The pillar in the “Golden Hall” at Japan’s Toshodaji Temple has been in place for centuries. But that didn’t stop a Canadian teenager from carving his name on it, prompting questions about what can be done to stop a wave of vandalism hitting the world’s treasures.
The word “Julian” in small letters was inscribed last Friday on the wooden structure built 1,250 years ago at the Buddhist site in the central city of Nara.
A Japanese tourist saw the 17-year-old writing his name on the wood with his fingernail and alerted staff who called the police, the country’s Kyodo news agency reported.

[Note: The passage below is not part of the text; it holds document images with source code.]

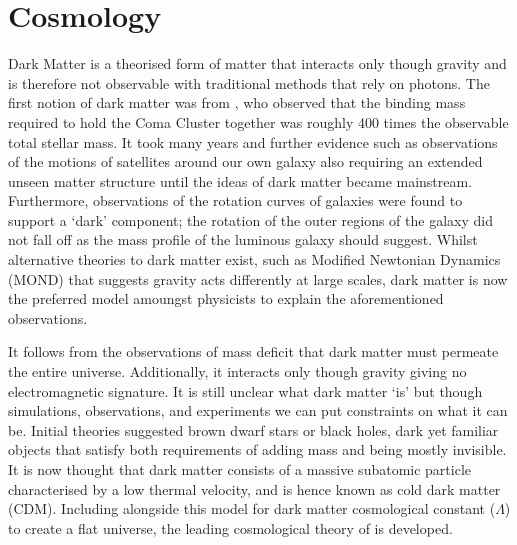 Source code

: \section{\LCDM Cosmology}
\label{sec:introLCDM}
Dark Matter is a theorised form of matter that interacts only though gravity and is therefore not observable with traditional methods that rely on photons. The first notion of dark matter was from \citet{Zwicky1933DieNebeln}, who observed that the binding mass required to hold the Coma Cluster together was roughly 400 times the observable total stellar mass. It took many years and further evidence such as observations of the motions of satellites around our own galaxy also requiring an extended unseen matter structure until the ideas of dark matter became mainstream. Furthermore, observations of the rotation curves of galaxies \citep{Roberts1973ComparisonTypes} were found to support a `dark' component; the rotation of the outer regions of the galaxy did not fall off as the mass profile of the luminous galaxy should suggest. Whilst alternative theories to dark matter exist, such as Modified Newtonian Dynamics (MOND) that suggests gravity acts differently at large scales, dark matter is now the preferred model amoungst physicists to explain the aforementioned observations. 

It follows from the observations of mass deficit that dark matter must permeate the entire universe. Additionally, it interacts only though gravity giving no electromagnetic signature. It is still unclear what dark matter `is' but though simulations, observations, and experiments we can put constraints on what it can be. Initial theories suggested brown dwarf stars or black holes, dark yet familiar objects that satisfy both requirements of adding mass and being mostly invisible. It is now thought that dark matter consists of a massive subatomic particle characterised by a low thermal velocity, and is hence known as cold dark matter (CDM). Including alongside this model for dark matter cosmological constant ($\Lambda$) to create a flat universe, the leading cosmological theory of \LCDM is developed. 

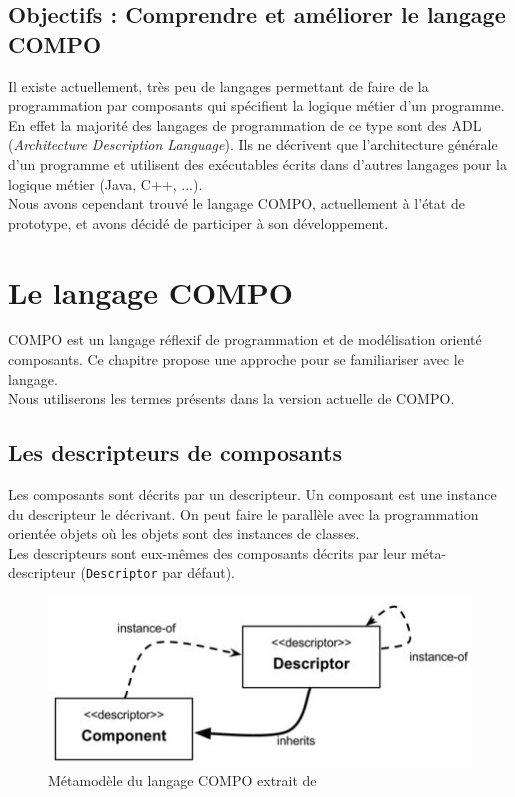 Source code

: \documentclass[11pt,a4paper,openany,oneside]{book}
\begin{document}
\section{Objectifs : Comprendre et améliorer le langage COMPO}

Il existe actuellement, très peu de langages  permettant de faire de la programmation par composants qui spécifient la logique métier d'un programme. En effet la majorité des langages de programmation de ce type sont des ADL (\textit{Architecture Description Language}). Ils ne décrivent que l'architecture générale d'un programme et utilisent des exécutables écrits dans d'autres langages pour la logique métier (Java, C++, ...).\\ 
Nous avons cependant trouvé le langage COMPO, actuellement à l'état de prototype, et avons décidé de participer à son développement.

\chapter{Le langage COMPO}

COMPO est un langage réflexif de programmation et de modélisation orienté composants. Ce chapitre propose une approche pour se familiariser avec le langage.\\
Nous utiliserons les termes présents dans la version actuelle de COMPO.

\section{Les descripteurs de composants}

Les composants sont décrits par un descripteur. Un composant est une instance du descripteur le décrivant. On peut faire le parallèle avec la programmation orientée objets où les objets sont des instances de classes.\\
Les descripteurs sont eux-mêmes des composants décrits par leur méta-descripteur (\texttt{Descriptor} par défaut).

\begin{figure}[H]
	\centering
	\includegraphics[keepaspectratio = true]{metamodel}
	\caption{Métamodèle du langage COMPO extrait de \citep{these}}
	\label{MetaModel}
\end{figure}
\end{document}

The teenager, whose name has not been released because he is a minor, was questioned but does not appear to have been charged with any crime. Had he been charged with damaging “important cultural property,” he could have faced up to five years in prison and a fine of up to 1 million yen, about $7,200.
“Such an act is certainly sacrilege, especially in Japan, where cultural norms repudiate such practices,” Ken Tadashi Oshima, a professor of Japanese architectural history at the University of Washington, told NBC News via email Friday.

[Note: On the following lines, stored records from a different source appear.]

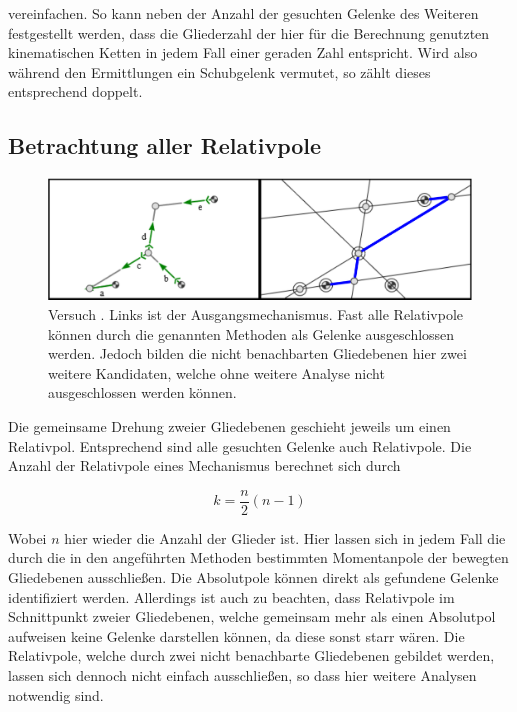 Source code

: vereinfachen.
So kann neben der Anzahl der gesuchten Gelenke des Weiteren festgestellt werden, dass die Gliederzahl der hier für die Berechnung genutzten kinematischen Ketten in jedem Fall einer geraden Zahl entspricht.
Wird also während den Ermittlungen ein Schubgelenk vermutet, so zählt dieses entsprechend doppelt.

\subsection{Betrachtung aller Relativpole}

\begin{figure}
    \includegraphics[width=\textwidth]{gfx/gruppe4_3_edit.png}
    \caption[Versuch ]{Versuch . Links ist der Ausgangsmechanismus. Fast alle Relativpole können durch die genannten Methoden als Gelenke ausgeschlossen werden. Jedoch bilden die nicht benachbarten Gliedebenen hier zwei weitere Kandidaten, welche ohne weitere Analyse nicht ausgeschlossen werden können.}
    \label{fig:gruppe4_3}
\end{figure}

Die gemeinsame Drehung zweier Gliedebenen geschieht jeweils um einen Relativpol.
Entsprechend sind alle gesuchten Gelenke auch Relativpole.
Die Anzahl der Relativpole eines Mechanismus berechnet sich durch~\cite{Goessner2016}

\begin{equation}
    k = \frac{n}{2}(n-1)
    \label{eq:anzahl_pole}
\end{equation}

Wobei $n$ hier wieder die Anzahl der Glieder ist.
Hier lassen sich in jedem Fall die durch die in den angeführten Methoden bestimmten Momentanpole der bewegten Gliedebenen ausschlie{\ss}en.
Die Absolutpole können direkt als gefundene Gelenke identifiziert werden.
Allerdings ist auch zu beachten, dass Relativpole im Schnittpunkt zweier Gliedebenen, welche gemeinsam mehr als einen Absolutpol aufweisen keine Gelenke darstellen können, da diese sonst starr wären.
Die Relativpole, welche durch zwei nicht benachbarte Gliedebenen gebildet werden, lassen sich dennoch nicht einfach ausschlie{\ss}en, so dass hier weitere Analysen notwendig sind.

Founded as a place for Buddhist worship in 759 by a Chinese monk, Jianzhen, of the Tang dynasty, the temple was the first in Japan dedicated to a Chinese Buddhist denomination, the Nanzan school, according to the temple’s website.

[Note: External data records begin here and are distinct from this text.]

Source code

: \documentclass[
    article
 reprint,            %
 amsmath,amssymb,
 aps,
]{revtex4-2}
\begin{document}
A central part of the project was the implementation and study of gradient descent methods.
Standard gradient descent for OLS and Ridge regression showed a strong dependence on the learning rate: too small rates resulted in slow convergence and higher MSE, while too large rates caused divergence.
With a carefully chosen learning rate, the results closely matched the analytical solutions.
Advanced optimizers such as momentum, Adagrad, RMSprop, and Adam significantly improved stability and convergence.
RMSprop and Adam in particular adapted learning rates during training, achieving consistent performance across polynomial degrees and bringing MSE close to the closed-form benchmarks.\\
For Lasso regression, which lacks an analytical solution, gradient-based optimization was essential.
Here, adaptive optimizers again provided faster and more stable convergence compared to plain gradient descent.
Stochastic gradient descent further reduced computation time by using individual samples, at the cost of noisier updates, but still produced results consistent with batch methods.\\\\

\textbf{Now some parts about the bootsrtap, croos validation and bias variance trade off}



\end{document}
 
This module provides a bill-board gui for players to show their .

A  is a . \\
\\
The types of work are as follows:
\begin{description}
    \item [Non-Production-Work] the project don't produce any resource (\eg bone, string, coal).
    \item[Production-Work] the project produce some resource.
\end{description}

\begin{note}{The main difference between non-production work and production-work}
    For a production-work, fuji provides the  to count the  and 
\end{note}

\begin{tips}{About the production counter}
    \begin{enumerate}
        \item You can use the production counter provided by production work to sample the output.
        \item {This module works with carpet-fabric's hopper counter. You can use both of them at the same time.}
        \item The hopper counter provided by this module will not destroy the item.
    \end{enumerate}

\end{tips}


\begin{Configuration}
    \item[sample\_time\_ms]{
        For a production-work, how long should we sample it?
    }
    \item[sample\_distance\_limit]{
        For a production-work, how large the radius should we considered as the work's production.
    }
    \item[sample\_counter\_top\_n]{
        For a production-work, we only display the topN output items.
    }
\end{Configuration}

The Japanese government designated the temple a “national treasure” in 1951 and UNESCO added it to the World Heritage list in 1998, saying that along with other Nara historical monuments, including “Buddhist temples, Shinto shrines and the excavated remains of the Grand Imperial Palace, provides a vivid picture of life in the Japanese capital in the eighth century, a period of profound political and cultural change.
Odashi said it could be argued that the temple was as important as the Acropolis in Greece. “It is preserved as a living structure since it is made of wood,” he said. “This makes public awareness of its importance especially important to prevent other similar acts from happening again.”
NBC News has reached out for comment from the temple, where staff members were later filmed putting up signs in Japanese and English near the entrance that read: “Please do not damage the hall” and “You will be punished for violating the cultural property”. Protection Law.”